Mistral launches Voxtral, its first open-source AI audio model

Ken Metral

15 Jul 2025 — 2 min read

Credit: Mistral AI

As artificial intelligence becomes increasingly integrated into our daily lives, speech is rapidly emerging as the preferred interface between humans and machines. Recognizing this shift, French AI startup Mistral has entered the audio AI arena with Voxtral, its first family of speech understanding models, setting its sights on disrupting the dominance of closed, corporate-controlled systems.

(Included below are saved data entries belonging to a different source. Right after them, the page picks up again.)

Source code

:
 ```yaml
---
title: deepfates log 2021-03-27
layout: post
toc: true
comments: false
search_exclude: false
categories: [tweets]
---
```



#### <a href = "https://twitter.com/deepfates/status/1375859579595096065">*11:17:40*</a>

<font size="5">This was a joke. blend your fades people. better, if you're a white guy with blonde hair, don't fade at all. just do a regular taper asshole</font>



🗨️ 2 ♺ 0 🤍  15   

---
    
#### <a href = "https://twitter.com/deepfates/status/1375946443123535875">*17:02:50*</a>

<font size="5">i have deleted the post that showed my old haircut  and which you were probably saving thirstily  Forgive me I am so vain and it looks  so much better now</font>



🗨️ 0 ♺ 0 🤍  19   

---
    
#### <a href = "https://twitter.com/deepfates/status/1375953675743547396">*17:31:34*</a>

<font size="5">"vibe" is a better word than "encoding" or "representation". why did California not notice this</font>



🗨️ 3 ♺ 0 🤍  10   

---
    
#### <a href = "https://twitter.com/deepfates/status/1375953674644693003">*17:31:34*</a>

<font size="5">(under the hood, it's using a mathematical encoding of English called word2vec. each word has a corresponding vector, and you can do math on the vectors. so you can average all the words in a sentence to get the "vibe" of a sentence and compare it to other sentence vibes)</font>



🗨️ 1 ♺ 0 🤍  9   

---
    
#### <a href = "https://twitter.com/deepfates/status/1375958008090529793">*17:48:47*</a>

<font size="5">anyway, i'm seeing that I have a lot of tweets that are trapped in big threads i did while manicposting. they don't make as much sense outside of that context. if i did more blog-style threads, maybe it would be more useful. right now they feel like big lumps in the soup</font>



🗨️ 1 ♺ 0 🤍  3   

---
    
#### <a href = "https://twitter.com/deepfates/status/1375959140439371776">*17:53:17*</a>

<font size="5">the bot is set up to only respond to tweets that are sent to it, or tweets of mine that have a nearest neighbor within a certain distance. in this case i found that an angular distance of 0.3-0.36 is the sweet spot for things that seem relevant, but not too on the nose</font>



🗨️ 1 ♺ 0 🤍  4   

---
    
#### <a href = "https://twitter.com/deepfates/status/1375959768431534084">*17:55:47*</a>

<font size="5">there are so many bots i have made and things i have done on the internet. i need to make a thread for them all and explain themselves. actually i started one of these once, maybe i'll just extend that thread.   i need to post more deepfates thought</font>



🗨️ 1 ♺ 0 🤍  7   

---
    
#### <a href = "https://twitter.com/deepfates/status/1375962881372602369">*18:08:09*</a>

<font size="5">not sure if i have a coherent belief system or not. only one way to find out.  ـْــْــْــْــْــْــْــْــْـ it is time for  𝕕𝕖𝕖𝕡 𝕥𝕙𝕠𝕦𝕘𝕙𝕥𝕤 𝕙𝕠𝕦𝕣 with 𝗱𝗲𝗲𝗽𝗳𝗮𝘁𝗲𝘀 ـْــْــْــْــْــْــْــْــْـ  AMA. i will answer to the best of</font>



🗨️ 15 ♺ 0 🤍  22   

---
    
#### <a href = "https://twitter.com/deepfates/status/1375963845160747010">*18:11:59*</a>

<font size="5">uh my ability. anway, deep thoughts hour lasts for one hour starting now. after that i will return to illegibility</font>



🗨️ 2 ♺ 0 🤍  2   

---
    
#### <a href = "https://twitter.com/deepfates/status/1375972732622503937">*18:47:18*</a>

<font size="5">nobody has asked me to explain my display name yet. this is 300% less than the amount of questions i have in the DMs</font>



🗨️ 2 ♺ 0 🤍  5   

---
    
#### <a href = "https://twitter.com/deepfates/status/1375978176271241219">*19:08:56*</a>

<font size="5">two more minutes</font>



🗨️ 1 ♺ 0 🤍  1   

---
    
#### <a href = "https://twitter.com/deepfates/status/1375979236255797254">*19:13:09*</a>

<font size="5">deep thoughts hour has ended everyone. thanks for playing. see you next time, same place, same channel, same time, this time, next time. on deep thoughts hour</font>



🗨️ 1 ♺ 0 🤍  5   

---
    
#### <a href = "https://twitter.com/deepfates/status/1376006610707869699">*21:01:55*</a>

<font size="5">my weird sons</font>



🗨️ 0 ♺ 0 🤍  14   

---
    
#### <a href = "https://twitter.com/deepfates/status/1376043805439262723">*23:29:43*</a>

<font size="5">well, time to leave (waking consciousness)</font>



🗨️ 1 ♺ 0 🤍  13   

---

Challenging the Status Quo with Open AI

Unveiled on Tuesday, Voxtral is designed for business users and marks Mistral’s bold move into the audio domain. The company claims Voxtral is the first open-weight speech model ready for production-level deployment, addressing a long-standing dilemma in the industry: the tradeoff between open but underperforming models, and powerful yet proprietary tools that come at a premium and limit developer control.

With Voxtral, Mistral is offering a cost-effective alternative, claiming it’s less than half the price of equivalent solutions—without sacrificing performance.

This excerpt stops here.